Reference https://www.sphinx-doc.org/en/master/usage/extensions/autodoc.html to see how to setup autodoc, such that it automatically generates API documentation from API docstrings in the generated ReadtheDocs pages. Modify files in docs as appropriate to implement this. Importantly, two things to be aware of:

• Documentation for modules may just generate nothing which commonly is caused by the module not being importable to docs generation code. This requires modifying sys.path attributes in conf.py in the docs directory to get the module importable and recognized.

• API to be documented requires all of their dependencies installed since they are imported as normal modules for documentation generation, so ensure that the docs dependencies group includes all normal dependencies of the API.

Downstream ska-mid-cbf-deployment Pipelines

All deployment related activities are managed via ska-mid-cbf-deployment. The ska-mid-cbf-int-tests deploy-trigger-downstream stage triggers a ska-mid-cbf-deployment pipeline to deploy the system under test as defined in the MILESTONE_CONFIG_FILE to the corresonding MILESTONE_CONFIG_FILE. The ska-mid-cbf-int-test pipeline will wait until completion of the ska-mid-cbf-deployment pipeline and then executes a get-deployment-pipeline-id job which runs a script to fetch the downstream deployment pipeline ID needed to form the ska-mid-cbf-deployment namespace name.

MCS Version and Schemas for client_test Policy

Use latest MCS version via DEV_DEPLOY='true' option for client_tests.
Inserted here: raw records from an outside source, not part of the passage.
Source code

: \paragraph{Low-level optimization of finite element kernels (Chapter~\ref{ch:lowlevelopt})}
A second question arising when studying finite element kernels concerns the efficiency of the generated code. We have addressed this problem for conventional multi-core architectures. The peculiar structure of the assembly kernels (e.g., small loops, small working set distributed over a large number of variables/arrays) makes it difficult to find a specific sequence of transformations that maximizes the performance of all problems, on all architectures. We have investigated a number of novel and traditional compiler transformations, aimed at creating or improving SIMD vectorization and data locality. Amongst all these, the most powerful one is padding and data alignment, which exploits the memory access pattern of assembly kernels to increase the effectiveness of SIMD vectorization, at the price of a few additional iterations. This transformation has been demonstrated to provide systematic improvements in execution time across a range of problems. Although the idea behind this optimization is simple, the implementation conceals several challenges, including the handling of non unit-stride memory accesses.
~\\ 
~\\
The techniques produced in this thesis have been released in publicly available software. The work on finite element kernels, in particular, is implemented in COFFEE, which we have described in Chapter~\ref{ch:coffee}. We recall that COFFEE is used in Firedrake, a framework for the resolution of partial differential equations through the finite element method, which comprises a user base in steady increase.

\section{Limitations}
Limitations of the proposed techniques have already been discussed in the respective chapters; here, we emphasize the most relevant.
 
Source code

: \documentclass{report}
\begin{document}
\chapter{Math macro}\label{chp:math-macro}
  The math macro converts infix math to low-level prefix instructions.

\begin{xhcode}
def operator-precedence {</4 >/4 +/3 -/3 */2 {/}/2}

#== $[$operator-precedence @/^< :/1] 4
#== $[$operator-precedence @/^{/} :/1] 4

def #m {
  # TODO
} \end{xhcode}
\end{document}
Schema versions used in client_test can be updated to newer schema when useful (e.g. ensuring a schema is valid for an associated milestone in int-tests) or when currently used schema is deprecated, however maintaining latest schema version is not necessary as point of client_test is to test int-tests MCS client infrastructure interaction with MCS, and not unit testing MCS’ support of latest schema (this is to be handled on MCS side).